Tutorial for cluster building?

induktio
induktio
Joined: 1 Oct 10
Posts: 15
Credit: 10144774
RAC: 0
Topic 197195

For quite a some time now, I've been maintaining a small "cluster" of Linux machines, each booting with PXE and mounting their (shared) operating system disk with NFS from the host computer, and then load their own instance of BOINC for crunching (from NFS also).

Sure, it's not a true cluster in the sense they don't have any shared memory space, but the real benefit there is the simplicity of maintenance. A new computer can be added to the cluster just by changing a couple of configuration files, no installation of a new OS is required. Now I'd like to ask how many there is who'd like to read a tutorial on how to build this? The tutorial is bound to be quite a long because of all the configuration required.

Stranger7777
Stranger7777
Joined: 17 Mar 05
Posts: 436
Credit: 418292883
RAC: 35668

Tutorial for cluster building?

Ten years ago I built some similar "clusters" but on Novell Netware 3.12. Nowadays I am far from this just because I'm not familiar with Linux. But this tutorial will be an excelent guide for such things and may help to make a cluster of my own under the guidance. So I say, Yes, I would like to read it.

Gary Roberts
Gary Roberts
Moderator
Joined: 9 Feb 05
Posts: 5845
Credit: 109965745833
RAC: 30670544

I would also be very

I would also be very interested in reading about your experiences. I use linux exclusively these days on all my own hosts - about 70-80 or so. There are about another 15 or so belonging to my daughter's business which share my account. Most of them are iMacs or Mac minis running OS X, but there are a couple of Windows machines in there as well. All these machines are on two LANs at two separate locations and they are all self standing from the point of view of OS and BOINC installation.

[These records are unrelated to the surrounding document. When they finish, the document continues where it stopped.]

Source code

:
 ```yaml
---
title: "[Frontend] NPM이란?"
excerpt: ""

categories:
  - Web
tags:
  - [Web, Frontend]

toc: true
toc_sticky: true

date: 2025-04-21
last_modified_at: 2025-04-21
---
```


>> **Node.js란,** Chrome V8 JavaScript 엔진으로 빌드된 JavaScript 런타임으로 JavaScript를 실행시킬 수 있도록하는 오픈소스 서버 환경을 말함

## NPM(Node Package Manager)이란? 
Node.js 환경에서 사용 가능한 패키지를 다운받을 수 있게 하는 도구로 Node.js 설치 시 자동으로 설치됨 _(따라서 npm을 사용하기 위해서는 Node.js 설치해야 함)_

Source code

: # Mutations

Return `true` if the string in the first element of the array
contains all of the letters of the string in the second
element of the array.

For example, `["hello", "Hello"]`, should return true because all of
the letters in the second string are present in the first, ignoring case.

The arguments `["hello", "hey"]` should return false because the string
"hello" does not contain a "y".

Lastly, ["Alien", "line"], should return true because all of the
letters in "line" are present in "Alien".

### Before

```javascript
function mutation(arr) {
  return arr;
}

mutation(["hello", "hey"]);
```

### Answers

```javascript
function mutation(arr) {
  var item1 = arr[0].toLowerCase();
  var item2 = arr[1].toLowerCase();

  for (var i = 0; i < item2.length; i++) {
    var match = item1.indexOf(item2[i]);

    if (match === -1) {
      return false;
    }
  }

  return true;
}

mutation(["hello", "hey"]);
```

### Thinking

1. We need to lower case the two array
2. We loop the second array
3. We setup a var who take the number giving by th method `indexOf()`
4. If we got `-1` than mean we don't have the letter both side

On each LAN there is a host which has the additional duty of maintaining a few file shares using samba and rsync and some fairly simple shell scripts to automate things. One of those shares is for OS installation and maintenance. The distro I use has a 'rolling release' paradigm so I keep a local repository from which I can upgrade machines whenever I want without wasting bandwidth. Keeping the repository fully updated only consumes perhaps 2-3GB per month. I also keep an external USB drive with a bootable image of the latest release. So, for a new build, it's less than two hours from a collection of parts to crunching, since the initial OS install and update from local repo are both lightning fast, each taking little more than a few minutes.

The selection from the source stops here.